(Source data)
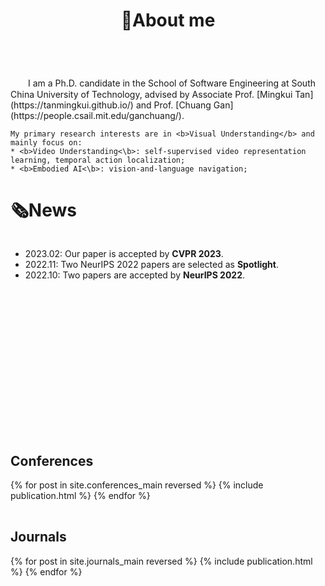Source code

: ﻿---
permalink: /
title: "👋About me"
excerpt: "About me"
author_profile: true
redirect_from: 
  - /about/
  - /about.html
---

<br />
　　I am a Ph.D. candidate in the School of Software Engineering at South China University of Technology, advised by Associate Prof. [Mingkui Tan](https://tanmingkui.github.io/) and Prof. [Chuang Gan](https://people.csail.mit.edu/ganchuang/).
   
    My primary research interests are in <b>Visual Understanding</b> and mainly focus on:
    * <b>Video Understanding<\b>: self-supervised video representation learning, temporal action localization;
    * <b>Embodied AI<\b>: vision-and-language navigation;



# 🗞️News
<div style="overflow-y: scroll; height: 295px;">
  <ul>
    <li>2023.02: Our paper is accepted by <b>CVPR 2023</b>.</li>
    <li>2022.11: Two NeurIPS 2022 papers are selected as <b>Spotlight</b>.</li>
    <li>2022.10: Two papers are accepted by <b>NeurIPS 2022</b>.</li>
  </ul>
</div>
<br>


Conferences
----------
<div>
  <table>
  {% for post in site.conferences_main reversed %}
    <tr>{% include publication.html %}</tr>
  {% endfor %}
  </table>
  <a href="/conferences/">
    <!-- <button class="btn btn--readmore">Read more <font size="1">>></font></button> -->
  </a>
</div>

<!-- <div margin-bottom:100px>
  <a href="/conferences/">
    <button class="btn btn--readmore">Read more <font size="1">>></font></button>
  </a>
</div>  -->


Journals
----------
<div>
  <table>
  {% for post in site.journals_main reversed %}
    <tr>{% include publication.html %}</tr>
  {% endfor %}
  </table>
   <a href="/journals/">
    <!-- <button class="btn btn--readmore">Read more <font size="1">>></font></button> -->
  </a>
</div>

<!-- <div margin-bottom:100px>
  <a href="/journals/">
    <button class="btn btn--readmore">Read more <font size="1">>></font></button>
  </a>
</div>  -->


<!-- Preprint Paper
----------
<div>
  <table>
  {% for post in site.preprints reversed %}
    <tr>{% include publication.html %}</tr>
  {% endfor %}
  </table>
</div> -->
==
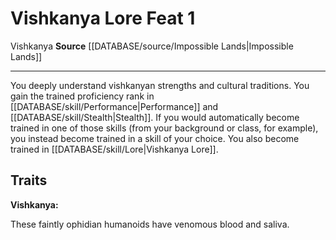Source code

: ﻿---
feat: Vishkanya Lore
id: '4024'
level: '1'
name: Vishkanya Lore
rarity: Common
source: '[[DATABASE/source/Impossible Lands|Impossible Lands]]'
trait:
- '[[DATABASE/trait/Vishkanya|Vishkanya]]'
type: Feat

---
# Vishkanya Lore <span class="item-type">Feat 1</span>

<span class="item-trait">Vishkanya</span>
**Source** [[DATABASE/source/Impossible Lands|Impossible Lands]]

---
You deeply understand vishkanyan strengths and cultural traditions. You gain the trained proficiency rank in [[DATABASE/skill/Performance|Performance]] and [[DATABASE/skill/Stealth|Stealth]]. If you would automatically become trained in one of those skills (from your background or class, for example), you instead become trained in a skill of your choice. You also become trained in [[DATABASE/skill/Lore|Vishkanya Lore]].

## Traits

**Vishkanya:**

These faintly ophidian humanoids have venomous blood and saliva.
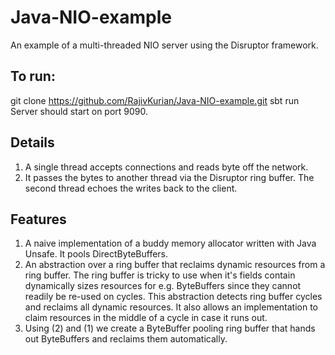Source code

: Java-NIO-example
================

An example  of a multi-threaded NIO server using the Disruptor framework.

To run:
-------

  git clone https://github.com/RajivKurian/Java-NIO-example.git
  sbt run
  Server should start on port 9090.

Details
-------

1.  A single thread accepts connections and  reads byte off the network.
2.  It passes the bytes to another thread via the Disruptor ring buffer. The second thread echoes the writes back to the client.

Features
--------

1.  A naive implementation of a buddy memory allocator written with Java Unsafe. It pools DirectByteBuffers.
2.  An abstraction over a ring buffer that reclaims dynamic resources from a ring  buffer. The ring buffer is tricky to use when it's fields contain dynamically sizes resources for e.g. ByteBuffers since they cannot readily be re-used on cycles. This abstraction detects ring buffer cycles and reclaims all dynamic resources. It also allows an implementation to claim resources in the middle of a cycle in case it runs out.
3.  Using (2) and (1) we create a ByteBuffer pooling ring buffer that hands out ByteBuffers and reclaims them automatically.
---
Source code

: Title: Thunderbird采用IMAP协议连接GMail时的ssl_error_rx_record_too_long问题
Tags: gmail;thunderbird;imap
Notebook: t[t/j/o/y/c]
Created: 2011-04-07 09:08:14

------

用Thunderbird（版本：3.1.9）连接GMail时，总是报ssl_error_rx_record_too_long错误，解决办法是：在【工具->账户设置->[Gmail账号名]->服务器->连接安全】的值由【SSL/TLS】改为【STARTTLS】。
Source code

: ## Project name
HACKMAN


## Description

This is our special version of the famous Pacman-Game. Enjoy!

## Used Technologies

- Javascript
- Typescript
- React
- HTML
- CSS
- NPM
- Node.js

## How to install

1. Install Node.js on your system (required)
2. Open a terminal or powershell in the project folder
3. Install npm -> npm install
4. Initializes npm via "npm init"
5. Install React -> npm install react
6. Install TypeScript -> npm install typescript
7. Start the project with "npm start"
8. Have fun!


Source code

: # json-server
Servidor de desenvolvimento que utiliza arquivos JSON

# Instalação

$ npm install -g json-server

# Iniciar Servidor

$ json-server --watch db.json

### Task details
For the lines above, output exactly those from the line containing "2. Open a terminal" through the line containing "json-server --watch db.json", and skip the others.

### Exercise solution
2. Open a terminal or powershell in the project folder
3. Install npm -> npm install
4. Initializes npm via "npm init"
5. Install React -> npm install react
6. Install TypeScript -> npm install typescript
7. Start the project with "npm start"
8. Have fun!


Source code

: # json-server
Servidor de desenvolvimento que utiliza arquivos JSON

# Instalação

$ npm install -g json-server

# Iniciar Servidor

$ json-server --watch db.json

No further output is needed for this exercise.